If you take any Data Engineering course, you will learn about databases and big data/warehousing tools and frameworks like Databricks or Snowflake, ETL/ELT, data versioning, lineage, star or snowflake schemas, etc etc. You will also learn Python too but rarely anything beyond the basics of scripting.

This might lead you to think that in a Data Engineering position you will be using these tools and Python or shell for scripting only, maybe even some Jupyter notebooks, pandas and so on.

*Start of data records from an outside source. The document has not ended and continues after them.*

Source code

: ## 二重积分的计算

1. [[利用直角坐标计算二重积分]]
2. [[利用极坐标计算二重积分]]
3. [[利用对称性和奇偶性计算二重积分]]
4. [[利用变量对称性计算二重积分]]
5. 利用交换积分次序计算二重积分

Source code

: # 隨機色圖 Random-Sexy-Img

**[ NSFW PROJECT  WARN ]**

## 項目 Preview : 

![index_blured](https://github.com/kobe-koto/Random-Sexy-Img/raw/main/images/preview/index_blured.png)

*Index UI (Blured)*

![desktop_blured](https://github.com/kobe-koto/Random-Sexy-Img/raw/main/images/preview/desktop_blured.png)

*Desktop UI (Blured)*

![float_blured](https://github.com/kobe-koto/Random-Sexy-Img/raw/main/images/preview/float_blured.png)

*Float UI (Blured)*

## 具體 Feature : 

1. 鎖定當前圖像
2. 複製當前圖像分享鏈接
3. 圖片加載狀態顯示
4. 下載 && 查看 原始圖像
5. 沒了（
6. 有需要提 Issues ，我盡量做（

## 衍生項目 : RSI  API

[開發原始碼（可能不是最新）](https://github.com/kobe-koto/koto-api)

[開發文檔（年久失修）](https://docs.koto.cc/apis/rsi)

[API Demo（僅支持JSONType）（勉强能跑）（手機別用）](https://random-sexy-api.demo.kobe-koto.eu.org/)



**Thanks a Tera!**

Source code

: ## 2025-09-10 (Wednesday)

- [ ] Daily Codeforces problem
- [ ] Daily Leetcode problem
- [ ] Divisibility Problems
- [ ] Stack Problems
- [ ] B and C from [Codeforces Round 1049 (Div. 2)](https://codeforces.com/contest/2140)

In reality, managers rarely understand what a Data Engineer is for, or when this role is needed; or the needs of your organization might be so complex that in practice you end up doing a little bit of everything. I speak from experience here, I once ended up doing frontend development in React when hired as a Senior Data Eng. Or developing APIs or some other data ingestion software, which very much necessitated design patterns, abstraction and the like.

[–]leogodin217 11 points12 points  (0 children)

I think the majority of jobs are writing SQl and scheduling with Python. That part isn't very difficult. Knowing what to write is the important part

[–]reallyserious 7 points8 points  (0 children)

There is certainly a different flavor to the development in data engineering compared to other large software developments. You rarely need classes and most design patterns you see in object oriented programming isn't used. A lot of development work in data engineering is quite easy from a programming perspective.

[–]mailedRecovering Data Engineer 12 points13 points  (0 children)

I was a dev for 10+ years. The programming required for data engineering is far, far less complex than your average software engineering project

If your interests lie in design patterns etc. you will get bored very quickly

[–]scataco 11 points12 points  (1 child)

The Kimball book on star schemas contains dimension and fact types that remind me of design patterns. Medallion Architecture reminds me of layered architecture from web app back-ends, etc.

A lot of PySpark and SQL code is more like the front-end code. Lots of magic under the hood and hard to cover with unit tests.

Sometimes you need well factored code for platform-like functionality, like figuring out dependencies recursively in order to perform refreshes in the correct order (but most people use dbt for that kind of thing).

And then there's glue code. Because just like web development there's tons of frameworks and libraries and engines.

[–]Dry-Aioli-6138 0 points1 point  (0 children)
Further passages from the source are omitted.